The Most Holy Rosary of the Blessed Virgin Mary
It was the custom in the Middle Age, as formerly among the Romans, for noble personages to wear crowns of flowers called chaplets. These crowns were offered to persons of distinction as a feudal due.
The Blessed Virgin, as Queen of heaven and of souls, has a right to the same homage; wherefore the Church asks us to recognize the title of Mary as Queen of the Holy Rosary, and she exhorts us to offer to her as daughter of the Father, mother of the Son and spouse of the Holy Ghost a triple chaplet or three crowns of roses, of which she shows us all the beauties in to-day's office, and to which she has given the name of Rosary.

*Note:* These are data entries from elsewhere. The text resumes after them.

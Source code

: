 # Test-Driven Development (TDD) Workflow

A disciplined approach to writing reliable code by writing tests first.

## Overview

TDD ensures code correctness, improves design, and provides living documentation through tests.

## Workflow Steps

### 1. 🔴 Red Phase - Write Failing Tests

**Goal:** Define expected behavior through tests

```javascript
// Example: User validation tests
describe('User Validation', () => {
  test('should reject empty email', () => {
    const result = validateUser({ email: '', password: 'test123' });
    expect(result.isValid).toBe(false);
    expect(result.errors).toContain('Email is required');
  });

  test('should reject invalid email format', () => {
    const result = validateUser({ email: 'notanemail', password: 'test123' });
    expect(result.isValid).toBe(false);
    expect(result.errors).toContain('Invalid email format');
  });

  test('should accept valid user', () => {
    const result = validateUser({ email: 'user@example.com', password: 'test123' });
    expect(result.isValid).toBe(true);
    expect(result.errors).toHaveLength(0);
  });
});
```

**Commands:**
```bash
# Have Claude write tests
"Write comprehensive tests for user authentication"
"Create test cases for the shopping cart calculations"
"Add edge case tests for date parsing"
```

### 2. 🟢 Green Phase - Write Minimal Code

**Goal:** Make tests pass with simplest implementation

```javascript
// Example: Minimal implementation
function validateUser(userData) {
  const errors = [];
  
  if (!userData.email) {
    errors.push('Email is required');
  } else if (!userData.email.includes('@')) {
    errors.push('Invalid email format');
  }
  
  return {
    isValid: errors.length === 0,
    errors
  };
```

The Collect reminds us that the recitation of the Rosary is a mental prayer in which we meditate on the mysteries of the life, death and resurrection of Jesus; with these Mary was intimately associated.
The Gospel, which gives us the chief part of the angelical salutation, shows us that the Rosary is a vocal prayer. The Pater, Credo and the Gloria, which are recited with the Ave Marias, are also found in the Mass or in the Divine Office.
The Rosary, as a private devotion, consists therefore of elements taken from the liturgical Cycle, and the feast of the Rosary forms part of the Cycle.
The feast of the Most Holy Rosary is a summary of the liturgical year, as we meditate on the mysteries, and also of the breviary, as we recite hundred-fifty Ave Marias corresponding to hundred-fifty psalms ending by Gloria Patri: it shows in an admirable triptych the joyful, sorrowful and glorious events in the lives of Jesus and Mary which are recalled in succession in the Catholic calendar. In the Christmas Cycle the soul, plunged in an atmosphere of Joy, meditates on the five joyful mysteries, on Wednesdays and Fridays of Ember Week in Winter, on Christmas Day, on February 2 and on the Sunday in the Octave of the Epiphany. Again she contemplates, during the season of the Passion, the five sorrowful mysteries on Holy Thursday and Good Friday. Lastly, she sympathizes amid the joys of the Paschal Season and Pentecost with the five glorious mysteries at the feasts of Easter, Ascension, Pentecost and the Assumption of the Virgin. There is a plenary indulgence similar to that of the Portiuncula to be gained on the day of this feast by all the faithful who visit a church where the Archconfraternity of the Rosary is established.